Nate and daddy "flexing" for the camera.  Don't tell Austin this, but I'm pretty sure Nate is sleeping, not flexing!

I'm not seeing the muscles.  I say, "let's count the rolls!" (Oh and check out that sweet little double chin.  Love it!)

Thursday, November 10, 2011

Trusting in the Lord

So...after spending a few hours exploring the blogs of other women, I've been encouraged to make my blogging a more regular thing.  I'd really like to carve some time out every day to blog a little.  But at the same time I find myself so busy that I have a hard time finding time for my quiet time (which should definitely come first) or even a  quick shower.  (Just in case you were wondering, I have showered today!  In fact, I even did my makeup and hair.)

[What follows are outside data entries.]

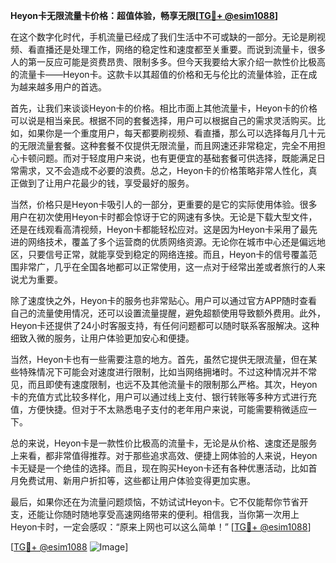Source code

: **Heyon卡无限流量卡价格：超值体验，畅享无限[[TG💪+ @esim1088](https://t.me/s/esim1088)]**

在这个数字化时代，手机流量已经成了我们生活中不可或缺的一部分。无论是刷视频、看直播还是处理工作，网络的稳定性和速度都至关重要。而说到流量卡，很多人的第一反应可能是资费昂贵、限制多多。但今天我要给大家介绍一款性价比极高的流量卡——Heyon卡。这款卡以其超值的价格和无与伦比的流量体验，正在成为越来越多用户的首选。

首先，让我们来谈谈Heyon卡的价格。相比市面上其他流量卡，Heyon卡的价格可以说是相当亲民。根据不同的套餐选择，用户可以根据自己的需求灵活购买。比如，如果你是一个重度用户，每天都要刷视频、看直播，那么可以选择每月几十元的无限流量套餐。这种套餐不仅提供无限流量，而且网速还非常稳定，完全不用担心卡顿问题。而对于轻度用户来说，也有更便宜的基础套餐可供选择，既能满足日常需求，又不会造成不必要的浪费。总之，Heyon卡的价格策略非常人性化，真正做到了让用户花最少的钱，享受最好的服务。

当然，价格只是Heyon卡吸引人的一部分，更重要的是它的实际使用体验。很多用户在初次使用Heyon卡时都会惊讶于它的网速有多快。无论是下载大型文件，还是在线观看高清视频，Heyon卡都能轻松应对。这是因为Heyon卡采用了最先进的网络技术，覆盖了多个运营商的优质网络资源。无论你在城市中心还是偏远地区，只要信号正常，就能享受到稳定的网络连接。而且，Heyon卡的信号覆盖范围非常广，几乎在全国各地都可以正常使用，这一点对于经常出差或者旅行的人来说尤为重要。

除了速度快之外，Heyon卡的服务也非常贴心。用户可以通过官方APP随时查看自己的流量使用情况，还可以设置流量提醒，避免超额使用导致额外费用。此外，Heyon卡还提供了24小时客服支持，有任何问题都可以随时联系客服解决。这种细致入微的服务，让用户体验更加安心和便捷。

当然，Heyon卡也有一些需要注意的地方。首先，虽然它提供无限流量，但在某些特殊情况下可能会对速度进行限制，比如当网络拥堵时。不过这种情况并不常见，而且即使有速度限制，也远不及其他流量卡的限制那么严格。其次，Heyon卡的充值方式比较多样化，用户可以通过线上支付、银行转账等多种方式进行充值，方便快捷。但对于不太熟悉电子支付的老年用户来说，可能需要稍微适应一下。

总的来说，Heyon卡是一款性价比极高的流量卡，无论是从价格、速度还是服务上来看，都非常值得推荐。对于那些追求高效、便捷上网体验的人来说，Heyon卡无疑是一个绝佳的选择。而且，现在购买Heyon卡还有各种优惠活动，比如首月免费试用、新用户折扣等，这些都让用户体验变得更加实惠。

最后，如果你还在为流量问题烦恼，不妨试试Heyon卡。它不仅能帮你节省开支，还能让你随时随地享受高速网络带来的便利。相信我，当你第一次用上Heyon卡时，一定会感叹：“原来上网也可以这么简单！” [[TG💪+ @esim1088](https://t.me/s/esim1088)] 

[[TG💪+ @esim1088](https://t.me/s/esim1088) ![Image](https://i.postimg.cc/4NQfJmqS/Snipaste-2025-05-13-00-14-12.png)]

So the reason for my blog today (in addition to becoming a more regular blogger.  On a side note: although I said I wanted to be a more regular blogger, I don't want to blog just to blog.  I want to actually be saying something.  Something important.  Something that matters and will maybe resonate with one of my few readers.  And let's be honest, I may not even have a few readers.  Not many people know this exists.  But whether they do or don't it doesn't matter.  Even if I am writing this just for myself, I want what I say to matter).

Now that we've got that explanation out of the way:

So the reason for my blog today is to say "it's official."  There is a "For Sale" sign up in the front yard.  We have open houses scheduled for Saturday 1pm-2:30pm and Sunday 2pm-4pm.  It's hard to believe.  Here is a picture of the house sans "For Sale" sign.  (It's too dreary out to run out and take a picture of the house with the sign up, but you can imagine)

Isn't it pretty?  We did a lot of clean-up this past weekend.

Back of the house. 

Wow, looking at those pictures make it hard to believe that we really put a "For Sale" sign up in the front yard.  We really love the place BUT...

I love this guy way more:

My precious baby boy!

So the reason the sign is up is because Austin and I would like for me to have the option to stay at home and only work PRN.  When I go back to work, Austin and I will be working opposite shifts.  He will work evening shifts Monday through Friday and I will work night shifts Friday, Saturday and Sunday.  And although this works out GREAT for childcare (we will only need someone to watch Nate for 6 hours a week), we won't have a lot of family time and that is really important to us.  We have LOVED these past 10 weeks when we have been able to spend time together as a family any time that Austin is not at work.  It has been great.  Even though having a newborn can be stressful and frustrating at times, these 10 weeks have probably been the best 10 weeks when it comes to family-togetherness.

The sign is up and the listing is on-line, but we don't have another house that we are looking at right now.  We are trusting in the Lord and in his plan for us.  If our house sells soon, great.  If it doesn't, that's okay too.  I will just return to work and continue working until something changes.  The Lord is good and his plans for us are too.  He desires to bless us.  And he has.  Big time.  We desire to be good stewards of all the gifts that He has given to us.  And when I think of the gifts that He has given to us, I think immediately of Nathaniel.  He is such a wonderful, amazing gift and I want to be able to spend as much time with him as possible. I want to do the job the Lord has blessed me with (being a mom) to the best of my ability, and to me that means being able to spend as much time with him as possible; doing my best to raise him in a way that honors the Lord.

So, the sign is up and we are trusting in the Lord.  His plans for us are good and we look forward to the journey the Lord is taking us on.